** Task to complete **
For the word "github", state how many lines of the data include it. Respond with the number only.

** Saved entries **
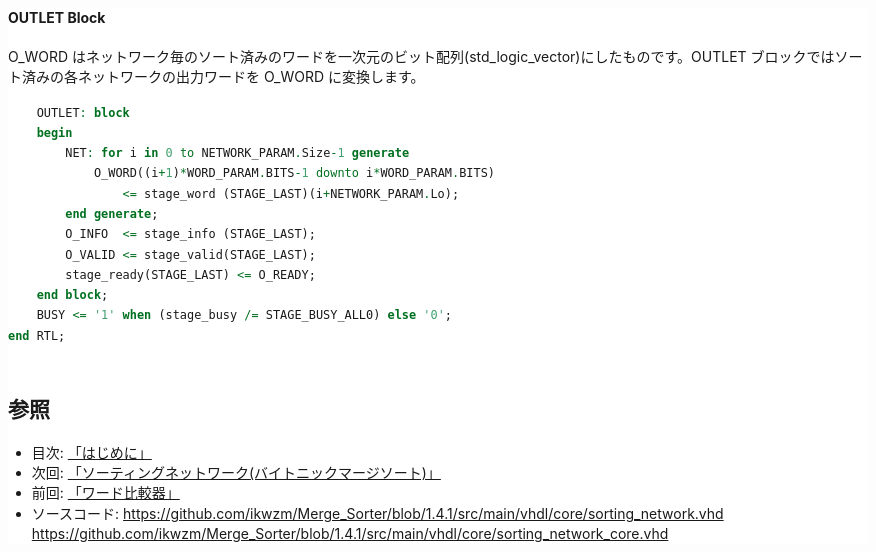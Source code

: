 

#### OUTLET Block


 O_WORD はネットワーク毎のソート済みのワードを一次元のビット配列(std_logic_vector)にしたものです。OUTLET ブロックではソート済みの各ネットワークの出力ワードを O_WORD に変換します。


```VHDL:src/main/vhdl/core/sorting_network_core.vhd
    OUTLET: block
    begin
        NET: for i in 0 to NETWORK_PARAM.Size-1 generate
            O_WORD((i+1)*WORD_PARAM.BITS-1 downto i*WORD_PARAM.BITS)
                <= stage_word (STAGE_LAST)(i+NETWORK_PARAM.Lo);
        end generate;
        O_INFO  <= stage_info (STAGE_LAST);
        O_VALID <= stage_valid(STAGE_LAST);
        stage_ready(STAGE_LAST) <= O_READY;
    end block;
    BUSY <= '1' when (stage_busy /= STAGE_BUSY_ALL0) else '0';
end RTL;
  
```



## 参照

* 目次: [「はじめに」]
* 次回: [「ソーティングネットワーク(バイトニックマージソート)」]
* 前回: [「ワード比較器」]
* ソースコード: https://github.com/ikwzm/Merge_Sorter/blob/1.4.1/src/main/vhdl/core/sorting_network.vhd   
https://github.com/ikwzm/Merge_Sorter/blob/1.4.1/src/main/vhdl/core/sorting_network_core.vhd


[「はじめに」]: ./01_introduction.md "「VHDL で書くマージソーター(はじめに)」"
[「ワードの定義」]: ./02_word_package.md "「VHDL で書くマージソーター(ワードの定義)」"
[「ワード比較器」]: ./03_word_compare.md "「VHDL で書くマージソーター(ワード比較器)」"
[「ソーティングネットワーク(コアパッケージ)」]: ./04_sorting_network.md "「VHDL で書くソーティングネットワーク(コアパッケージ)」"
[「ソーティングネットワーク(バイトニックマージソート)」]: ./05_bitonic_sorter.md "「VHDL で書くソーティングネットワーク(バイトニックマージソート)」"
[「ソーティングネットワーク(バッチャー奇偶マージソート)」]: ./06_oddeven_sorter.md "「VHDL で書くソーティングネットワーク(バッチャー奇偶マージソート)」"
[「シングルワード マージソート ノード」]: ./07_merge_sort_node_single.md "「VHDL で書くマージソーター(シングルワード マージソート ノード)」"
[「マルチワード マージソート ノード」]: ./08_merge_sort_node_multi.md "「VHDL で書くマージソーター(マルチワード マージソート ノード)」"
[「マージソート ツリー」]: ./09_merge_sort_tree.md "「VHDL で書くマージソーター(マージソート ツリー)」"
[「端数ワード処理」]: ./10_merge_sort_core_1.md "「VHDL で書くマージソーター(端数ワード処理)」"
[「ストリーム入力」]: ./11_merge_sort_core_2.md "「VHDL で書くマージソーター(ストリーム入力)」"
[「ストリームフィードバック」]: ./12_merge_sort_core_3.md "「VHDL で書くマージソーター(ストリームフィードバック)」"
[「ArgSort IP」]: ./13_argsort.md "「VHDL で書くマージソーター(ArgSort IP)」"
[「ArgSort-Ultra96」]: https://github.com/ikwzm/ArgSort-Ultra96/blob/1.2.1/doc/ja/argsort-ultra96.md "「VHDL で書くマージソーター(ArgSort-Ultra96)」"
[「ArgSort-Kv260」]: https://github.com/ikwzm/ArgSort-Kv260/blob/1.2.1/doc/ja/argsort-Kv260.md "「VHDL で書くマージソーター(ArgSort-Kv260)」"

** Response **
4